Anyone who spends time with the Iowa men’s basketball team knows most of the players are naturally funny, at times silly and rarely take themselves too seriously.
That was demonstrated by the Vines put up by Anthony Clemmons and Mike Gesell last spring. One had Clemmons pushing his face into a sink and scrubbing with “Michael Jackson Face Wash.” When he stood up, it was Gesell’s face. Hilarious.
Well, Gesell and incoming freshman Peter Jok showed their moves last night en route to London. While on a layover at Chicago’s O’Hare Airport, Jok started dancing. Behind him was Gesell on a moving sidewalk. They should form their own comedy troupe. Here’s that video:
The team arrived in London earlier this morning after an all-night flight. Here’s a sampling of some players and coaches’ tweets upon arrival:
London is very interesting and we haven't started to do anything yet.— Peter jok (@Jok_City) August 12, 2013
Wednesday's game vs the London Lions is sold out at the Copper Box. #Hawkeyes— Iowa Basketball (@IowaHoops) August 12, 2013
Iowa will use multiple combinations in all six games in Europe. Gabe Olaseni, a London native, will get the start and heavy minutes in both games in England. He’ll see less time in France, where the team plays its final four games.
Iowa Coach Fran McCaffery wants to explore how players compete with one another based on situations. For instance, how would a zone defense work with Olaseni (6-foot-10), Adam Woodbury (7-foot-1), Jarrod Uthoff (6-9 1/2), Aaron White (6-8) and Devyn Marble (6-6)? Or how does the team react with a smaller lineup, especially with Gesell out with a broken left hand?
“We’ve utilized just about every different combination that you could think of,” McCaffery said. “I wish Mike was able to be in the mix, but he’s in phenomenal condition.”
Iowa regularly played 10 players last year and could have an 11-player rotation this fall. While minutes could become an issue, McCaffery said the team can go uptempo at both ends of the court without worrying the players could become won down.
“I think we can because we’re going to ratchet up the defense,” McCaffery said. “When you’re playing at that level of intensity, you have to come out. Especially when we’re running the ball down to the other end like we do. So we’re playing hard defensively, pushing it down on offense. Nobody complains about coming out when they’re exhausted.”
Although their injuries were not not as a severe as Gesell’s, a pair of outside shooters also had hand issues this summer. Josh Oglesby broke his right pinkie in a May workout, while Jok twice injured his left hand.
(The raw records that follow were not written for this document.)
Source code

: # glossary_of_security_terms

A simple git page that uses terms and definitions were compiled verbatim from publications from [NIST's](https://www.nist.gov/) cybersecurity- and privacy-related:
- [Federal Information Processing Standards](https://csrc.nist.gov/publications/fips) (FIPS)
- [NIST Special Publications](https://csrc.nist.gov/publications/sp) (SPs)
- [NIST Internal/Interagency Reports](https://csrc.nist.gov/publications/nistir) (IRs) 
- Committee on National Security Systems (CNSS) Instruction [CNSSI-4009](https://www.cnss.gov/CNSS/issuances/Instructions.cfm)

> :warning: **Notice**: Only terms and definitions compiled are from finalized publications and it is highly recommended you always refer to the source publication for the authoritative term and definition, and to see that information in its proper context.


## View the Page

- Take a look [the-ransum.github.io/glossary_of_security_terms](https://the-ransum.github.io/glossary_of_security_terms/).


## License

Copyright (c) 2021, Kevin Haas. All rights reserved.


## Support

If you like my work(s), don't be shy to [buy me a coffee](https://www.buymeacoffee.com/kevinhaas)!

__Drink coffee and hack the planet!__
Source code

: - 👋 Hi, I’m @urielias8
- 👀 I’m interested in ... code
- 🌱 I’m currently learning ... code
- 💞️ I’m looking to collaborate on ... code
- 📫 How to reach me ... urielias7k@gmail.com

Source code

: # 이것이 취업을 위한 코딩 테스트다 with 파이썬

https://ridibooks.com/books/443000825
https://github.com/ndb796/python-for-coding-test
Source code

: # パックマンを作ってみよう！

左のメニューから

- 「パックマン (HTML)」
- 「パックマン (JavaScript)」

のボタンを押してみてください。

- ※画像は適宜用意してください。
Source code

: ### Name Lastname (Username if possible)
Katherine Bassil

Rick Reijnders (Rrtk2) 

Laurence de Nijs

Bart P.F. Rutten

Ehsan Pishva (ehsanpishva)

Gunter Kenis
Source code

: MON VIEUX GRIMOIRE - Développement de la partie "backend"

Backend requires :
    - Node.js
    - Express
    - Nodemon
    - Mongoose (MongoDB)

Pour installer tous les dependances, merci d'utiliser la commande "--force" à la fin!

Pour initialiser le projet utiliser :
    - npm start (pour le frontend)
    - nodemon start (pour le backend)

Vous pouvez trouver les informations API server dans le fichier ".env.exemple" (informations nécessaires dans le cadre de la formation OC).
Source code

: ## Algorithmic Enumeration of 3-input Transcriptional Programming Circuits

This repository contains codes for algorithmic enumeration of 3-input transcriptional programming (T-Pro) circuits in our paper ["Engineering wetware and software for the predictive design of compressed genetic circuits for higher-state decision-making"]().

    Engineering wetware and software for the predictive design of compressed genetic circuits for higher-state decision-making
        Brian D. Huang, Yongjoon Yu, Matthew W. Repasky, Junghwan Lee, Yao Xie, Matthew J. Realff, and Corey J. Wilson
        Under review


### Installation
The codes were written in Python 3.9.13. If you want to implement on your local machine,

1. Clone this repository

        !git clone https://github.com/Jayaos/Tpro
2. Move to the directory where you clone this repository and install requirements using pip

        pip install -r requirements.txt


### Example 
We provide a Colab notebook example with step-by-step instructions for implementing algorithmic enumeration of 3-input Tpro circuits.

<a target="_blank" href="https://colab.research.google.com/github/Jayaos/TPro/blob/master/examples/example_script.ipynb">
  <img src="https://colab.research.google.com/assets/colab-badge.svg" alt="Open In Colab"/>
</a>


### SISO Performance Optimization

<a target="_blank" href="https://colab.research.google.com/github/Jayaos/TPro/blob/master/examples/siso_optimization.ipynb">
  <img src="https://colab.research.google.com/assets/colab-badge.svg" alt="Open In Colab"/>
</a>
“Peter’s hand is getting better,” McCaffery said. “It’s not 100 percent. It’s one of those things where just when it’s getting better, somebody hits it again. Hand and thumb injuries, that’s what happens. But he’s gotten to the point where he’s playing through it.”
Oglesby’s outside shooting has drawn significant interest and will continue to do so until he displays the consistency most expect from the Cedar Rapids Washington graduate. Oglesby, a junior, shot just 26.9 percent from 3-point range last year after knocking down 37.2 percent as a freshman.
“He’s only had one bad day shooting the ball,” McCaffery said. “He’s been on fire and his percentages have been way up. He’s well over 40 percent. He’s had multiple days where he’s made multiple 3s in practice. I think he feels good about himself. He was up to 216 (pounds last year); that’s too much for him. He’s down to 207 and he needs to lose another five.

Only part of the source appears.